Baraq drew a breath. “Yes.”
He didn’t tell her that his next thought was of the Family—his father parading over his child’s jahalarat, overseeing the process of bringing another Waganat into his clutches, looking at the child like the prospective laborer it would certainly be, like another of so many slaves.
“Not a heat goes by that I don’t think of her.”
“Me, too,” Crissandr said, her voice wavering between anxiety and guilt, her central clouding. “I think it’s all right, though, don’t you?”
When he was younger, he would never have understood the power he had at this moment, the ability to crush his pair-mate with a single word or to raise her up with a mere glance. The muscle over her brow was tight, and her lips were now drawn and bloodless. But hope flooded her primaries, and she held her body upright and forward, bold and proud like a warrior marching.
He nodded and smiled warmly. He kissed her lips, tasting her fear as it slipped away.
“It’s better than all right.”
Inside, though, his stomachs twisted and he felt the clutches of his Family name, saw images of Hara, and oddly—so oddly—smelled the arid chill of skies littered with blue-white pinpoints glimmering.
CHAPTER 24
The year moved through Convergence and into Divergence—when Eldoro and Katon ruled opposite sides of morning and night—then to the time of Eldoro Leading, when the heat of that god rose early to be chased through the sky by his smaller sister.
/> Crissandr began to show signs of their child.
They did the sacrifices to ask aid in preparing their home for the child’s arrival, twelve bows to the greater heat and six to the lesser. They attended a Family outing, Baraq cringing when the topic of the jahalarat was brought up.
Part of his discomfort was the Taranth Stone, of course, which he studied at night when he could slip away.
He decided that the next piece of technology he looked at would be a device that appeared to shoot light into another box of strange components. He wanted to talk to someone about it. He wanted to share the wonder of his findings. But his first three experiments were not complete, and he didn’t want to stretch himself too thin.
So he waited.
He was repairing a wall in his shop when he learned Kaatla Regonar had crashed and died in one of his flying machines.

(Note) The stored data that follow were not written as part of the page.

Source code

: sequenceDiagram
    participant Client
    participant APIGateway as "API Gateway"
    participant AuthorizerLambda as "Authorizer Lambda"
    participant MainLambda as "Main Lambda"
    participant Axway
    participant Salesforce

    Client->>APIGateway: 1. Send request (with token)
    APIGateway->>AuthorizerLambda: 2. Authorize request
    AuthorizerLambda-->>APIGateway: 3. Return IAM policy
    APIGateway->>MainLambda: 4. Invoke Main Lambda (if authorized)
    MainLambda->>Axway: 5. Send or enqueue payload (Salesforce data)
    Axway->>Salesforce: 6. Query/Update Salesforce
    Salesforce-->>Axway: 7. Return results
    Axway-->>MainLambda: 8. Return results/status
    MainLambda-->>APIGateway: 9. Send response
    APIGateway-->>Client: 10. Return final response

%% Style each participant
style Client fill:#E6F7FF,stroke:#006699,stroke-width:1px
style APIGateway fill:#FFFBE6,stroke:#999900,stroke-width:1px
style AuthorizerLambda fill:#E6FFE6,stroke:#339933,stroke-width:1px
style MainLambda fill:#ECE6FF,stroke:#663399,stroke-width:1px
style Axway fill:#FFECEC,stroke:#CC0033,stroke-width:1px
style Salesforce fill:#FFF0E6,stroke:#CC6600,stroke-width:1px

Kaatla had recently briefed Baraq on his progress. The system, he said, was designed to push the Taranth Stone through the air at great speed. The basic dynamics of the process was similar to those that propelled a bullet from a gun, but different: Fuel burned in a small compartment exhausted through a nozzle, resulting in a force in the opposite direction. Still, the equations that governed the process remained a mystery, as did anything about what kind of fuel the device used. Kaatla had sent a sample of the inner compartment to a cohort for analysis, but had not heard back at the time of their meeting. In the meantime, he was experimenting with his own shaped chambers.
Kaatla’s death was a setback, but Baraq thought nothing strange about it at the time. Kaatla was a risk-taker, a trait that made him the inventor he was. He had been working on his flying machine for years, and quadars had been predicting a broken neck for just as long.

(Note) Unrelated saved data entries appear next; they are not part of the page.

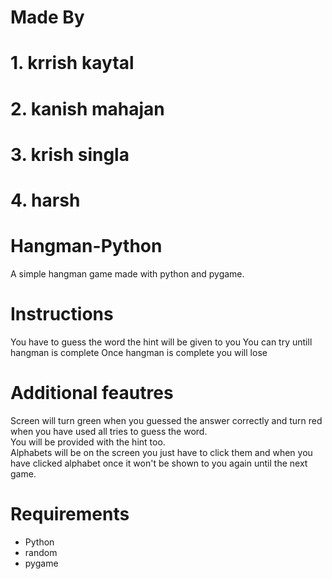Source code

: # Made By 
# 1. krrish kaytal 
# 2. kanish mahajan
# 3. krish singla
# 4. harsh

# Hangman-Python
A simple hangman game made with python and pygame.

# Instructions
You have to guess the word the hint will be given to you 
You can try untill hangman is complete
Once hangman is complete you will lose

# Additional feautres
Screen will turn green when you guessed the answer correctly 
and turn red when you have used all tries to guess the word.<br>
You will be provided with the hint too.<br>
Alphabets will be on the screen you just have to click them 
and when you have clicked alphabet once it won't be shown to you again until the next game.



# Requirements
- Python 
- random
- pygame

Two heats later, Estaut’s pair-mate found Estaut floating in an underground pool.
He, too, had just briefed Baraq, reporting that the wafers seemed analogous to the quadars’ own component-driven electronics, and that microscopic examinations of each component revealed a vast collection of circuitry. He had been able to excite small pieces of the device, but had no way to probe the wafers themselves and did not understand how such a component might be built. The next step would be running studies of the material to see if something could be learned from it.